Date Published: September 25, 2017
Publisher: BioMed Central
Author(s): William R. Taylor.
In order to find correlated pairs of positions between proteins, which are useful in predicting interactions, it is necessary to concatenate two large multiple sequence alignments such that the sequences that are joined together belong to those that interact in their species of origin. When each protein is unique then the species name is sufficient to guide this match, however, when there are multiple related sequences (paralogs) in each species then the pairing is more difficult. In bacteria a good guide can be gained from genome co-location as interacting proteins tend to be in a common operon but in eukaryotes this simple principle is not sufficient.
The methods developed in this paper take sets of paralogs for different proteins found in the same species and make a pairing based on their evolutionary distance relative to a set of other proteins that are unique and so have a known relationship (singletons). The former constitute a set of unlabelled nodes in a graph while the latter are labelled. Two variants were tested, one based on a phylogenetic tree of the sequences (the topology-based method) and a simpler, faster variant based only on the inter-sequence distances (the distance-based method). Over a set of test proteins, both gave good results, with the topology method performing slightly better.
The methods develop here still need refinement and augmentation from constraints other than the sequence data alone, such as known interactions from annotation and databases, or non-trivial relationships in genome location. With the ever growing numbers of eukaryotic genomes, it is hoped that the methods described here will open a route to the use of these data equal to the current success attained with bacterial sequences.
The online version of this article (doi:10.1186/s13015-017-0115-y) contains supplementary material, which is available to authorized users.
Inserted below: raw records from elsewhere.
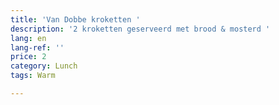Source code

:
 ```yaml
---
title: 'Van Dobbe kroketten '
description: '2 kroketten geserveerd met brood & mosterd '
lang: en
lang-ref: ''
price: 2
category: Lunch
tags: Warm

---
```

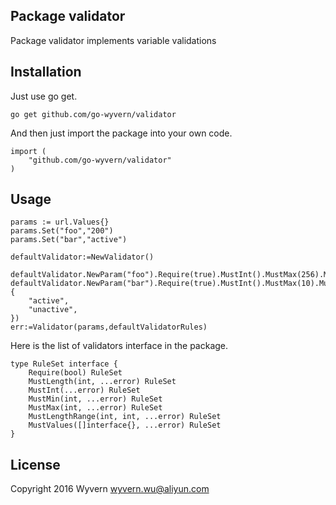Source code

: ## Package validator

Package validator implements variable validations

## Installation

Just use go get.

```
go get github.com/go-wyvern/validator
```

And then just import the package into your own code.

```
import (
    "github.com/go-wyvern/validator"
)
```

## Usage

```
params := url.Values{}
params.Set("foo","200")
params.Set("bar","active")

defaultValidator:=NewValidator()
		defaultValidator.NewParam("foo").Require(true).MustInt().MustMax(256).MustMin(128)
defaultValidator.NewParam("bar").Require(true).MustInt().MustMax(10).MustMin(3).MustValues([]interface{}{
	"active",
	"unactive",
})		
err:=Validator(params,defaultValidatorRules)
```

Here is the list of validators interface in the package. 

```
type RuleSet interface {
	Require(bool) RuleSet
	MustLength(int, ...error) RuleSet
	MustInt(...error) RuleSet
	MustMin(int, ...error) RuleSet
	MustMax(int, ...error) RuleSet
	MustLengthRange(int, int, ...error) RuleSet
	MustValues([]interface{}, ...error) RuleSet
}
```

## License
Copyright 2016 Wyvern wyvern.wu@aliyun.com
Test data requires protein complexes of known structure, each component of which has sufficient sequences that can be aligned and equated with their partners across the protein families to generate a concatenated alignment. In bacterial systems, many such examples can be found and the alignments automatically generated and paired, for example by the GREMLIN method . However, the automatic pairing across families retains an element of error which can be simply avoided by using domains in large proteins instead of subunits in a complex, which because of their covalent link through the protein chain, are known without doubt to coexist and interact in the same organism.